The Court of Appeal held that negative (as opposed to positive) interest was not payable on cash collateral posted under the 1995 Credit Support Annex (CSA) to an International Swaps and Derivatives Association (ISDA) agreement.
The State of the Netherlands had entered into an ISDA master agreement with Deutsche Bank AG. Under the standard form CSA, credit support or collateral was to be provided in certain circumstances by both parties to the transaction. However, the parties had agreed that in this case only the bank was to provide credit support to the state. The CSA further laid down that the state was to pay interest on the collateral at the Euro Over-Night Interest Average (EONIA) as calculated by the ECB minus 0.04%. When the interest rate fell below zero in 2014, the Netherlands brought proceedings claiming negative interest.

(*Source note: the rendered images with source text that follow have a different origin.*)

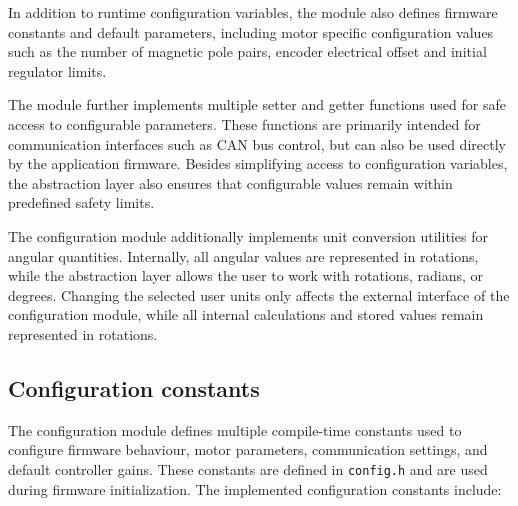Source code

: In addition to runtime configuration variables, the module also defines firmware constants and default parameters,
including motor specific configuration values such as the number of magnetic pole pairs,
encoder electrical offset and initial regulator limits.

The module further implements multiple setter and getter functions used for safe access to configurable parameters.
These functions are primarily intended for communication interfaces such as CAN bus control,
but can also be used directly by the application firmware.
Besides simplifying access to configuration variables, the abstraction layer also ensures that configurable values remain within predefined safety limits.

The configuration module additionally implements unit conversion utilities for angular quantities.
Internally, all angular values are represented in rotations,
while the abstraction layer allows the user to work with rotations, radians, or degrees.
Changing the selected user units only affects the external interface of the configuration module,
while all internal calculations and stored values remain represented in rotations.

\subsection{Configuration constants}
The configuration module defines multiple compile-time constants used to configure firmware behaviour,
motor parameters, communication settings, and default controller gains.
These constants are defined in \texttt{config.h} and are used during firmware initialization.
\newpage
The implemented configuration constants include:

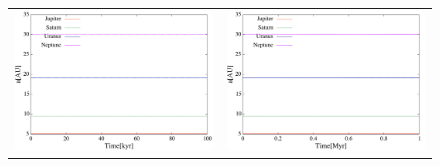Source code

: \documentclass[11pt,a4paper,oneside,onecolumn]{jarticle}
\begin{document}
\begin{figure}[H]
\begin{tabular}{cc}
\begin{minipage}[t]{0.45\hsize}
\centering
\includegraphics[width=7.6cm]{./image/Nomove_a_100kyr.pdf}
\end{minipage} &
\begin{minipage}[t]{0.45\hsize}
\centering
\includegraphics[width=7.6cm]{./image/Nomove_a_1Myr.pdf}
\end{minipage}
%
\end{tabular}
\caption{\label{}}
\end{figure}
\end{document}
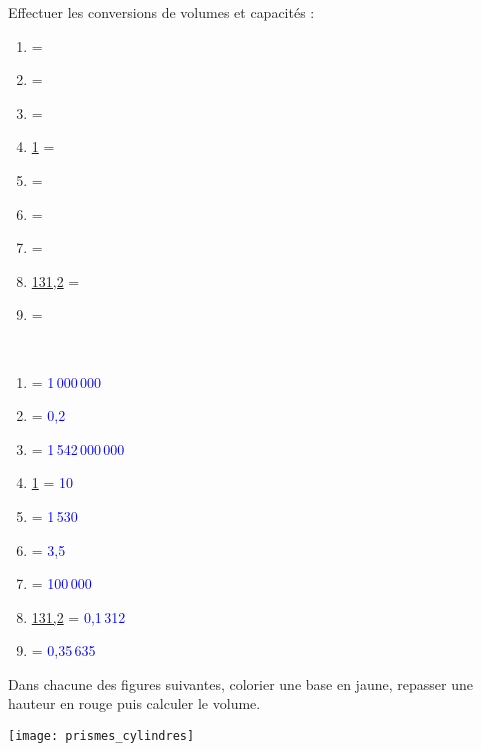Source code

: \begin{colonne*exercice}
\begin{exercice} %
   Effectuer les conversions de volumes et capacités : \smallskip
   \begin{enumerate}
      \item {} = \pointilles \ummc{} \smallskip
      \item {} = \pointilles \ucmc{} \smallskip
      \item {} = \pointilles \udamc{} \smallskip
      \item \ul{1} = \pointilles \udl{} \smallskip
      \item {} = \pointilles \ucl{} \smallskip
      \item {} = \pointilles \ul{} \smallskip
      \item {} = \pointilles \ucmc{} \smallskip
      \item \ul{131,2} = \pointilles \umc{} \smallskip
      \item {} = \pointilles \udl{} \smallskip
   \end{enumerate}
\end{exercice}

\begin{corrige}
\ \\ [-5mm]
   \begin{enumerate}
      \item {} = \textcolor{blue}{1\,000\,000} \ummc{}
      \item {} = \textcolor{blue}{0,2} \ucmc{}
      \item {} = \textcolor{blue}{1\,542\,000\,000} \udamc{}
      \item \ul{1} = \textcolor{blue}{10} \udl{}
      \item {} = \textcolor{blue}{1\,530} \ucl{}
      \item {} = \textcolor{blue}{3,5} \ul{}
      \item {} = \textcolor{blue}{100\,000} \ucmc{}
      \item \ul{131,2} = \textcolor{blue}{0,1\,312} \umc{}
      \item {} = \textcolor{blue}{0,35\,635} \udl{}
   \end{enumerate}
\end{corrige}

\smallskip


\begin{exercice} %
   Dans chacune des figures suivantes, colorier une base en jaune, repasser une hauteur en rouge puis calculer le volume.
   \begin{center}
      \texttt{[image: prismes\_cylindres]}
   \end{center}
\end{exercice}


\end{colonne*exercice}
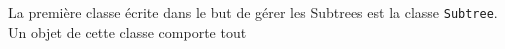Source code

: La première classe écrite dans le but de gérer les Subtrees est la classe \texttt{Subtree}. Un objet de cette classe comporte tout 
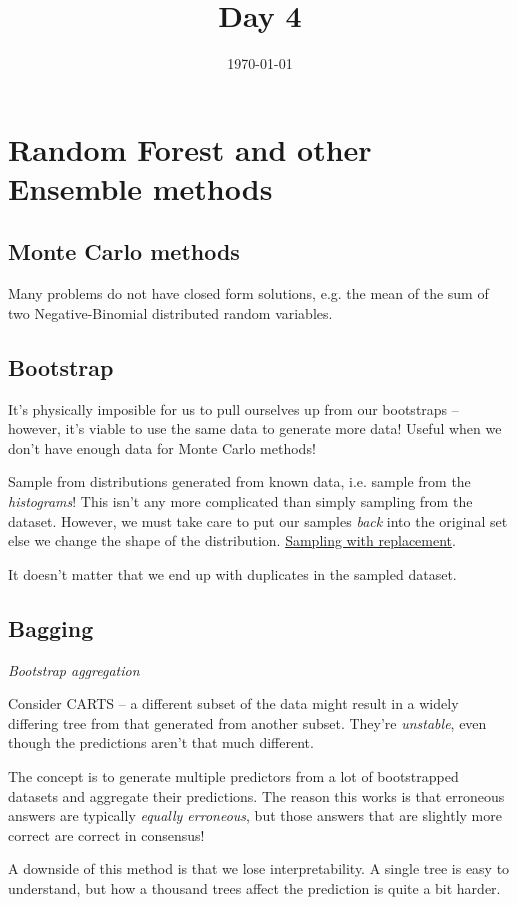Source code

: \documentclass[11pt]{article}
\date{\today}
\title{Day 4}
\begin{document}
\maketitle
\tableofcontents

\section*{Random Forest and other Ensemble methods}
\label{sec-1}
\subsection*{Monte Carlo methods}
\label{sec-1-1}
Many problems do not have closed form solutions, e.g. the mean of the sum of two Negative-Binomial distributed random variables.
\subsection*{Bootstrap}
\label{sec-1-2}
It's physically imposible for us to pull ourselves up from our bootstraps -- however, it's viable to use the same data to generate more data! Useful when we don't have enough data for Monte Carlo methods!

Sample from distributions generated from known data, i.e. sample from the \emph{histograms}! This isn't any more complicated than simply sampling from the dataset. However, we must take care to put our samples \emph{back} into the original set else we change the shape of the distribution. \uline{Sampling with replacement}.

It doesn't matter that we end up with duplicates in the sampled dataset.
\subsection*{Bagging}
\label{sec-1-3}
\emph{Bootstrap aggregation}

Consider CARTS -- a different subset of the data might result in a widely differing tree from that generated from another subset. They're \emph{unstable}, even though the predictions aren't that much different.

The concept is to generate multiple predictors from a lot of bootstrapped datasets and aggregate their predictions. The reason this works is that erroneous answers are typically \emph{equally erroneous}, but those answers that are slightly more correct are correct in consensus!

A downside of this method is that we lose interpretability. A single tree is easy to understand, but how a thousand trees affect the prediction is quite a bit harder.
\end{document}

The court dismissed the appeal. If an obligation to pay negative interest had been envisaged by the draftsman, it would have been made explicit in the CSA. It was important to look at what the drafting said explicitly, rather than what it did not – paragraph 5(c)(ii) of the CSA expressly mentioned positive (but not negative) interest. In any event, nothing in the CSA read as a whole, the User’s Guide or any background materials suggested that it was contemplated that negative interest would be payable.
That said, this issue is unlikely to arise in practice often as most parties will rely on the ISDA 2014 Collateral Agreement Negative Interest Protocol to amend the CSA to provide for the payment of negative interest.